Wednesday, July 20, 2011

Why ebooks are riddled with typos | TeleRead: News and views on e-books, libraries, publishing and related topics

Why ebooks are riddled with typos | TeleRead: News and views on e-books, libraries, publishing and related topics:
"The short (somewhat obvious) answer, aside from errors introduced by OCR: because publishers cut corners by laying off proofreaders and copy editors, then rush the manuscripts out too quickly for their skeleton crews to catch gaffes. At least that’s what one editor confessed to Virginia Heffernan at the New York Times. Another editor, however, says in the era of word processors authors have gotten lazier and stupider: “It is amazing how little review seems to have occurred before the text is sent to the editor. Seriously, you have no idea how sloppy some of these things are.”"

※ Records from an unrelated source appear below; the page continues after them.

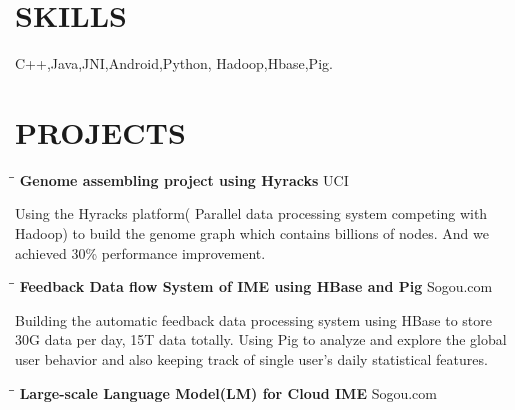 \documentclass{res}
\begin{document}
\begin{resume}
\section{SKILLS}          
    C++,Java,JNI,Android,Python, Hadoop,Hbase,Pig.
 
\section{PROJECTS}
   \vspace{-0.1in}	
   \begin{tabbing}
   \hspace{2.5in}\= \hspace{3in}\= \kill %
    {\bf Genome assembling project using Hyracks }\> \>UCI     \\
   \end{tabbing}\vspace{-30pt}      %
   Using the Hyracks platform( Parallel data processing system competing with Hadoop) to build the genome graph which contains billions of nodes. And we achieved 30\% performance improvement.
%
   \vspace{-0.1in}	
   \begin{tabbing}
   \hspace{2.5in}\= \hspace{3in}\= \kill %
    {\bf Feedback Data flow System of IME using HBase and Pig}\> \>Sogou.com     \\
   \end{tabbing}\vspace{-30pt}      %
   Building the automatic feedback data processing system using HBase to store 30G data per day, 15T data totally. Using Pig to analyze and explore the global user behavior and also keeping track of single user's daily statistical features. 
   \vspace{-0.1in}	
   \begin{tabbing}
   \hspace{2.5in}\= \hspace{3in}\= \kill %
    {\bf Large-scale Language Model(LM) for Cloud IME} \> \>Sogou.com     \\
   \end{tabbing}\vspace{-30pt}      %

\end{resume}
\end{document}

Lazier and stupider authors? What a steaming pile of crap. The (huge) majority of the errors I've found in ebooks has been OCR related. Awkward grammar and (word-processor generated or original) misspellings are much more rare.

Unfortunately I think that the mess that is the current state of ebook publishing is lowering the standards of writing. It it not surprising that writers are cashing in on the lowered standards. We can only hope that the craft of writing benefits those who pursue quality over quantity. Frankly only time will tell. Talented writers will always be able to get their message out there and discerning readers will always be able to find talent.

We can only hope that the (rvolving) infrastructure rewards talent.